**WHAT YOU NEED TO DO:** The expected output is a copy of every line in the records with the string "mesma".

**STUDY MATERIAL:**
* * * * *

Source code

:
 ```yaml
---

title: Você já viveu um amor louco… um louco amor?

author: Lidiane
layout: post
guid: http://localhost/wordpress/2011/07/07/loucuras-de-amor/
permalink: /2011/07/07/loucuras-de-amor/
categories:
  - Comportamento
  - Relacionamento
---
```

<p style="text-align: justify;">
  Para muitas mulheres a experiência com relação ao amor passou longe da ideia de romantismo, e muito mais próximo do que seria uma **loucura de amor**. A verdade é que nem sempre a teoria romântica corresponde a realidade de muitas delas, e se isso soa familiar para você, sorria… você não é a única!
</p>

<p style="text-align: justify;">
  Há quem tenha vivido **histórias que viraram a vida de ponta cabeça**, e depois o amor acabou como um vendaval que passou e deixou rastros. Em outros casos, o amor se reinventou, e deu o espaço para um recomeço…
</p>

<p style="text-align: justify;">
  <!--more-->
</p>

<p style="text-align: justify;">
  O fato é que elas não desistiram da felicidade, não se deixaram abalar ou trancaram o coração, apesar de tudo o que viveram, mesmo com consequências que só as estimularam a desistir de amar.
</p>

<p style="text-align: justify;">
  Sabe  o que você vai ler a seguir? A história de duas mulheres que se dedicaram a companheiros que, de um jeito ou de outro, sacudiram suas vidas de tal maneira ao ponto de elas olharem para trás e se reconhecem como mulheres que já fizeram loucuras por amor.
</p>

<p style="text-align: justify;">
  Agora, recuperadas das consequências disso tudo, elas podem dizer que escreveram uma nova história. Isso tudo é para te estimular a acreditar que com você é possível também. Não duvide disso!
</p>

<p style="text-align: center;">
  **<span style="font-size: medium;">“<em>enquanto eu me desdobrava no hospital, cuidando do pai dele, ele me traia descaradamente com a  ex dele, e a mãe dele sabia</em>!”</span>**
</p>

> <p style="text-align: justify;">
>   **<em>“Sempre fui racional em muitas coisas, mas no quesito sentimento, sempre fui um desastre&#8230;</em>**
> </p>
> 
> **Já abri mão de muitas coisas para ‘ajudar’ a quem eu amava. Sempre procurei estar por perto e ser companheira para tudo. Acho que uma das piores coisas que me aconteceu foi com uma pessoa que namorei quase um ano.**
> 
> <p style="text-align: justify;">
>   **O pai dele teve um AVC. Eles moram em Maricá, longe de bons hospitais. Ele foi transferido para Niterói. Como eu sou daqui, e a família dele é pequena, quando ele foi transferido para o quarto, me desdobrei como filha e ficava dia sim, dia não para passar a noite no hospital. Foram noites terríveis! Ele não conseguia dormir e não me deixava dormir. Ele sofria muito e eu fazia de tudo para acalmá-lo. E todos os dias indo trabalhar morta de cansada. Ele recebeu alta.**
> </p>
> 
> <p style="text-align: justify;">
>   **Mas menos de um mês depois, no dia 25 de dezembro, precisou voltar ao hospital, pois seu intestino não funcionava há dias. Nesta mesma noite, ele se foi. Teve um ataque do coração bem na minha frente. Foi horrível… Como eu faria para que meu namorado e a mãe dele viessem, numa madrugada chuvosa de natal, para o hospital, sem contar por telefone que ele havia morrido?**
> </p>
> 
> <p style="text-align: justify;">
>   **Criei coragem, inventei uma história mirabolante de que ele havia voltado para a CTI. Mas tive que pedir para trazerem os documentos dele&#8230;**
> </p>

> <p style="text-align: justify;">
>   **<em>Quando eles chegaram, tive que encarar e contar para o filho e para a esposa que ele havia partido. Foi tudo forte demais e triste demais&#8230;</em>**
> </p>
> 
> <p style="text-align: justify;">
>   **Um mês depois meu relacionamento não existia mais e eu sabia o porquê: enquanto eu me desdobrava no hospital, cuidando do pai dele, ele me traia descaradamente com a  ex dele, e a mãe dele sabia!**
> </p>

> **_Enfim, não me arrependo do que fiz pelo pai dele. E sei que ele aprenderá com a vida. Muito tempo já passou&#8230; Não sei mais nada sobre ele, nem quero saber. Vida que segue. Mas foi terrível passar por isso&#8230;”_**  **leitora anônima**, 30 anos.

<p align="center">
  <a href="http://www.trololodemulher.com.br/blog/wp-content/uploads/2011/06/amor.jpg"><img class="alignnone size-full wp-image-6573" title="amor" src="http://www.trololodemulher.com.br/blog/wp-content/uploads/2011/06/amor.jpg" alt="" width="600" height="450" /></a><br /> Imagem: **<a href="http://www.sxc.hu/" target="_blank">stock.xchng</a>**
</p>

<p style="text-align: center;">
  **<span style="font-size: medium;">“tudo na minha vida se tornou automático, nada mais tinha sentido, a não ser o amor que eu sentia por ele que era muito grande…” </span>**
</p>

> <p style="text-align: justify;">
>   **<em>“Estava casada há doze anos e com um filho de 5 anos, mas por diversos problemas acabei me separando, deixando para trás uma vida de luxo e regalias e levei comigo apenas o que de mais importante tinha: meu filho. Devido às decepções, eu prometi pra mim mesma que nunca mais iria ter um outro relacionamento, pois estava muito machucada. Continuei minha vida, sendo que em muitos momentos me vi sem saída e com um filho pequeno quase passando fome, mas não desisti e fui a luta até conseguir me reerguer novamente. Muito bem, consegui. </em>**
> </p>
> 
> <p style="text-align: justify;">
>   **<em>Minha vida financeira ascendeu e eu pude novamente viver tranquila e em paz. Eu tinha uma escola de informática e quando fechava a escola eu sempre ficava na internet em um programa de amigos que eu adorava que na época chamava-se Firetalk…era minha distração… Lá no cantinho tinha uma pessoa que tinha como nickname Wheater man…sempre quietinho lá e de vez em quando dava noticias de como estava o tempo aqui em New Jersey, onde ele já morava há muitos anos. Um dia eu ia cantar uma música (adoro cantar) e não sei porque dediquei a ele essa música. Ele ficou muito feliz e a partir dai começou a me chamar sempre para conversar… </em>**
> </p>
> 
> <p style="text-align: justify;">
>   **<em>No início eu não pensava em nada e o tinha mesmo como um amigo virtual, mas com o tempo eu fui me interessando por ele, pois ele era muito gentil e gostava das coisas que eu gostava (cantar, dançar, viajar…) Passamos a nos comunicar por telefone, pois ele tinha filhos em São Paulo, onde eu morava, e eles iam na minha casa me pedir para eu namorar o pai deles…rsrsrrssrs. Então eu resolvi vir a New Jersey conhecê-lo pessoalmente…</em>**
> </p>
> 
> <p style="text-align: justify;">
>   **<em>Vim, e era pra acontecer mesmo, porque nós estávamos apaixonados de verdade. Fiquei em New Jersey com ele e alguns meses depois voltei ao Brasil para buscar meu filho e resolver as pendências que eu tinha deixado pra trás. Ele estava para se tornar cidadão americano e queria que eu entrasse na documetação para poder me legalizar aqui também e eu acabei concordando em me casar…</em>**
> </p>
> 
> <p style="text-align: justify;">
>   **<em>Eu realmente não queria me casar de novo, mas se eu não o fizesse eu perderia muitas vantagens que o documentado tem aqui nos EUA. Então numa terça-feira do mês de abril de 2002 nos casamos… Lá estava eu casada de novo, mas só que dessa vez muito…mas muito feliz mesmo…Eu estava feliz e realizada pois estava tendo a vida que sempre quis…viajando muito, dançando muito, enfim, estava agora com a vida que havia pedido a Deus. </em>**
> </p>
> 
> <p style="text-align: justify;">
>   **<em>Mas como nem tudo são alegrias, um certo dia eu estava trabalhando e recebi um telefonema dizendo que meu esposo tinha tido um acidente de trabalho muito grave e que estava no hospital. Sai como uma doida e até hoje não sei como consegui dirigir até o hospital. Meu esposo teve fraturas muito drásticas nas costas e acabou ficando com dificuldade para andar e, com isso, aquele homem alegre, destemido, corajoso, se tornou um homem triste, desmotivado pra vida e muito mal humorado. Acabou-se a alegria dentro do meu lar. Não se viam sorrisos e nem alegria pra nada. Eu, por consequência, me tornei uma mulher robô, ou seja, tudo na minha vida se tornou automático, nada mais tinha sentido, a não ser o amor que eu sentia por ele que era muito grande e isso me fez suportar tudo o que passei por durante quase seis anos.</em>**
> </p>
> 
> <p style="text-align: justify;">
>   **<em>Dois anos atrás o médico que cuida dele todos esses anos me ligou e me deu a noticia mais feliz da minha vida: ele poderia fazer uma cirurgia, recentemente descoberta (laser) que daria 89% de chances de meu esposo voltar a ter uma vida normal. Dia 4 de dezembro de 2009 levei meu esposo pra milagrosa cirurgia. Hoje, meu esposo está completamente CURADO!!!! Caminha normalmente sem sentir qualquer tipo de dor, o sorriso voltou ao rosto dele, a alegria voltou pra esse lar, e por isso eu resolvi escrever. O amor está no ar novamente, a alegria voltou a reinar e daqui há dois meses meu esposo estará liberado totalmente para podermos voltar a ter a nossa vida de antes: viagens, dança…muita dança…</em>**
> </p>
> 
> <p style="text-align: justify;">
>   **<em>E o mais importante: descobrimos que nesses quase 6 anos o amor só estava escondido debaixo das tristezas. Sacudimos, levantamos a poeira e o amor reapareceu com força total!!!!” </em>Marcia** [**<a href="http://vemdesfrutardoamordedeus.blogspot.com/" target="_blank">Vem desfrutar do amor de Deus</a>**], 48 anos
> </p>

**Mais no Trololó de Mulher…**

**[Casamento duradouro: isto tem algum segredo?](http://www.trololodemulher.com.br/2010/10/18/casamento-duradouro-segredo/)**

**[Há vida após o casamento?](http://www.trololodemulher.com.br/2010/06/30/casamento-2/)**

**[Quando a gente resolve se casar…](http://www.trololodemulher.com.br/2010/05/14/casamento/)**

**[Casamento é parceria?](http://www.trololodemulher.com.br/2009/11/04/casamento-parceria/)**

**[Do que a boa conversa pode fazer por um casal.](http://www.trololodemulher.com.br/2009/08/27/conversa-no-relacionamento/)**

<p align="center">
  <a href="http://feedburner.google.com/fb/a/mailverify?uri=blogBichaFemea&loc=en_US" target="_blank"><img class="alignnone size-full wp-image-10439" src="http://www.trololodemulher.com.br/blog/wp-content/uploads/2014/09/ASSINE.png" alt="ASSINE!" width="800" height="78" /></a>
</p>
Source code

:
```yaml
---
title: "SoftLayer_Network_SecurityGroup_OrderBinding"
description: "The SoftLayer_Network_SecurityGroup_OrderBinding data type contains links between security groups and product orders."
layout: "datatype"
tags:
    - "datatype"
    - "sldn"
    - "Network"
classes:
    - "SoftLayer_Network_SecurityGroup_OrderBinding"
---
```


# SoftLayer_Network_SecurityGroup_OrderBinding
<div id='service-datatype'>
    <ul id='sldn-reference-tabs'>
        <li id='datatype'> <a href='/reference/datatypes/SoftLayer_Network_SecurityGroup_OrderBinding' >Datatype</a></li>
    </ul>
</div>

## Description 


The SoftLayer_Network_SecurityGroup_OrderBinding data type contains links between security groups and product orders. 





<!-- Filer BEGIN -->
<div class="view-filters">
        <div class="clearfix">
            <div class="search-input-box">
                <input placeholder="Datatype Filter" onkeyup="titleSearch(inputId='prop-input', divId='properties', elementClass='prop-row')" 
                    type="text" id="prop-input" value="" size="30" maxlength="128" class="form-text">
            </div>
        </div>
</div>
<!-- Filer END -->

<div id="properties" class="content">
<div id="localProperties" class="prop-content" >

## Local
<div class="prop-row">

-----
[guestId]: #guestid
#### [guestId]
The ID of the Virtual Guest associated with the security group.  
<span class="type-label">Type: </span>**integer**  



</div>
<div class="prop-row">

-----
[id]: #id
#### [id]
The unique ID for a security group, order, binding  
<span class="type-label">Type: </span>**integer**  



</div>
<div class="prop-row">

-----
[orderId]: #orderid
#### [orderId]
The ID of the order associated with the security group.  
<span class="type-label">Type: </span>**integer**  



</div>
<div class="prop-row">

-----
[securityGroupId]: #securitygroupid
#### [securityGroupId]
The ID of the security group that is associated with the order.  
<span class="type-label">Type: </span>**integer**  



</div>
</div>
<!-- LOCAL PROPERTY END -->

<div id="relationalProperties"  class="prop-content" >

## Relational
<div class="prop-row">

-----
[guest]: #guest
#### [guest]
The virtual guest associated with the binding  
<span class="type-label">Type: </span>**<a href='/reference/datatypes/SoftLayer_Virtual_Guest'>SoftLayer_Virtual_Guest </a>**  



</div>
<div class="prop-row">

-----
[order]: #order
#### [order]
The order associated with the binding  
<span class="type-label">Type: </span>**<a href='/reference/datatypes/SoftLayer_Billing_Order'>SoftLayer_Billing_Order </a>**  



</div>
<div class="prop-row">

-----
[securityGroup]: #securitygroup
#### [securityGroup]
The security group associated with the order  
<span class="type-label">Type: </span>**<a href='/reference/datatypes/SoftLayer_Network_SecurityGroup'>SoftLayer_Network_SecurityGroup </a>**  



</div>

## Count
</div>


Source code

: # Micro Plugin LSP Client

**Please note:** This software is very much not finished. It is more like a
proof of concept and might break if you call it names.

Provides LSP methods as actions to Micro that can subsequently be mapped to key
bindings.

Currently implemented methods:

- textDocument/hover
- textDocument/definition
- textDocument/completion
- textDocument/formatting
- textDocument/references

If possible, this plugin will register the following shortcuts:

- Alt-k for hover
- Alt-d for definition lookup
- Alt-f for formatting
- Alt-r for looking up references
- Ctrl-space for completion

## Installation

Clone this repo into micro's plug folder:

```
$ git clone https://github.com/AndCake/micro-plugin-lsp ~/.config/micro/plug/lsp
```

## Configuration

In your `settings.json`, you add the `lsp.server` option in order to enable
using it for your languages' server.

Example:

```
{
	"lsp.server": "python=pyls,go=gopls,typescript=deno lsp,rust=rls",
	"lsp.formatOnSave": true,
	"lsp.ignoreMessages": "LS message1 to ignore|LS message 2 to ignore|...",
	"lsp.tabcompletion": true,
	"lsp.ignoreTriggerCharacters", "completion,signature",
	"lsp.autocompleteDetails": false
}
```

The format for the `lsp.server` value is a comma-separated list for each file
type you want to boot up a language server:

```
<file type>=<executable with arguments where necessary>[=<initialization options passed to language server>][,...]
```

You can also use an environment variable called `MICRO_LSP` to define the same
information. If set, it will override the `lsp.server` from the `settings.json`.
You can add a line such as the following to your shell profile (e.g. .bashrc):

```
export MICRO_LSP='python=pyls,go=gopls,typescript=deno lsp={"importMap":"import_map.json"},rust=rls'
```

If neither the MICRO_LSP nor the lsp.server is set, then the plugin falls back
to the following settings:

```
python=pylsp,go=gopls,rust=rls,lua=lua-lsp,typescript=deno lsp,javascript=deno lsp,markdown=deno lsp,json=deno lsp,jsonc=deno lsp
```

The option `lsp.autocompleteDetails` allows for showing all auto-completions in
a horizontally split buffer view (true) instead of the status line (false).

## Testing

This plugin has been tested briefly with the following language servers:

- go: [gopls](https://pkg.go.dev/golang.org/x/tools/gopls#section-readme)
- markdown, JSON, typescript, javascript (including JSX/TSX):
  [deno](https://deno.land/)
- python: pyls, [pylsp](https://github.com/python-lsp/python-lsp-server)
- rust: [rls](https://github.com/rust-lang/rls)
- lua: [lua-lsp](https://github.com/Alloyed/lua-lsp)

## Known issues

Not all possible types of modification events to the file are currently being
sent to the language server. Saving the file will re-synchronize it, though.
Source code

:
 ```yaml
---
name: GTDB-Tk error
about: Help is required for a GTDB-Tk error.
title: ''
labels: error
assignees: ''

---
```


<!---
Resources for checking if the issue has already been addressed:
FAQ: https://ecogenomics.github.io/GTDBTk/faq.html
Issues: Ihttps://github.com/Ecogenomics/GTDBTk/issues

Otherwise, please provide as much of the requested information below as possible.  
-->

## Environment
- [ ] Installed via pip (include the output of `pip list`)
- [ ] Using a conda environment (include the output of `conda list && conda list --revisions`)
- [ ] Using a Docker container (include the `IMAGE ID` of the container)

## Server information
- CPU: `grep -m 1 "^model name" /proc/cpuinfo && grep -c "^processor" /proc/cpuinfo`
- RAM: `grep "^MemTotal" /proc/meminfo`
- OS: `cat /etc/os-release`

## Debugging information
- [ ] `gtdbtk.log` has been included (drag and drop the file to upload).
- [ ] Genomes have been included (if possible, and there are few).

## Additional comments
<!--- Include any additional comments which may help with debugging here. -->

* * * * *

**ANSWER TO THIS TASK:**
>   **Mas menos de um mês depois, no dia 25 de dezembro, precisou voltar ao hospital, pois seu intestino não funcionava há dias. Nesta mesma noite, ele se foi. Teve um ataque do coração bem na minha frente. Foi horrível… Como eu faria para que meu namorado e a mãe dele viessem, numa madrugada chuvosa de natal, para o hospital, sem contar por telefone que ele havia morrido?**
>   **<em>“Estava casada há doze anos e com um filho de 5 anos, mas por diversos problemas acabei me separando, deixando para trás uma vida de luxo e regalias e levei comigo apenas o que de mais importante tinha: meu filho. Devido às decepções, eu prometi pra mim mesma que nunca mais iria ter um outro relacionamento, pois estava muito machucada. Continuei minha vida, sendo que em muitos momentos me vi sem saída e com um filho pequeno quase passando fome, mas não desisti e fui a luta até conseguir me reerguer novamente. Muito bem, consegui. </em>**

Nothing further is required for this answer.